Une industrie d’excellence…
• Le premier employeur de France avec environ 500 000 salariés directs, un volume d’emploi resté stable
• Le premier créateur de richesse avec 157,2 milliards d’euros de chiffre d’affaires, en hausse de 6,8% en 2011
• Une des industries les plus réputées du monde, avec des produits d’excellence, depuis les produits de luxe (vins, fromages, épicerie fine) jusqu’aux produits de très grande consommation (produits laitiers, panification) en passant par les ingrédients techniques (arômes, additifs)
• Des leaders mondiaux (lait, malt, céréales…)
Soumise à un environnement nouveau et incertain...
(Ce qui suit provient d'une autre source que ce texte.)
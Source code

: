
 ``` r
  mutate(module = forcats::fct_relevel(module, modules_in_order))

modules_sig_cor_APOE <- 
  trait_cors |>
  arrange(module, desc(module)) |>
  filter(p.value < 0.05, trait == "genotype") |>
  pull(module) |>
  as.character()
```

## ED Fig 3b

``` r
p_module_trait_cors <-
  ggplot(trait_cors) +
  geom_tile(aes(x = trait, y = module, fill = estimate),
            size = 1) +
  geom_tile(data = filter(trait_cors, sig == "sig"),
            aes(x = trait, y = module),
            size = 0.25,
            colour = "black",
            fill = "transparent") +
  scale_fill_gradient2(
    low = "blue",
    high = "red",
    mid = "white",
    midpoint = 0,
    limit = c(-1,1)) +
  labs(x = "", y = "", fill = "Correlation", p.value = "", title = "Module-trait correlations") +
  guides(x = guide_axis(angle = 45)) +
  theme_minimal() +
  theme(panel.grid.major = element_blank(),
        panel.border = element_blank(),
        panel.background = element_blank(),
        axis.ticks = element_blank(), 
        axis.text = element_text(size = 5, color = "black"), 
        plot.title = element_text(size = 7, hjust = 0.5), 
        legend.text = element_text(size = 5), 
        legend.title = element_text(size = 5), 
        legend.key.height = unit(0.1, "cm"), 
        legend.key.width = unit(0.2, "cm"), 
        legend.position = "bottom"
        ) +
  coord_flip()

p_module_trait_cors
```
• La volatilité des matières premières de toute nature (céréales, matières grasses, sucre, œufs…), jusqu’à des problèmes de disponibilité dans certains cas, l’internationalisation des flux qu’il faut pouvoir gérer
• La problématique des taux de change notamment face à des dévaluations compétitives dans les marchés d’export ou les pays aux industries concurrentes
• Des exigences sanitaires et environnementales renouvelées, tant sur les produits que sur les conditions de production ; un consommateur de plus en plus versatile et paradoxal, une société marquée par la fantasme du risque zéro et l’application du principe de précaution
• Un environnement financier turbulent qui complique le financement de l’entreprise
• Une pression des grandes surfaces de distribution plus forte que jamais, souvent dans un contexte de stagnation de consommation, avec des distributeurs aux stratégies changeantes.
Qui entraîne des menaces...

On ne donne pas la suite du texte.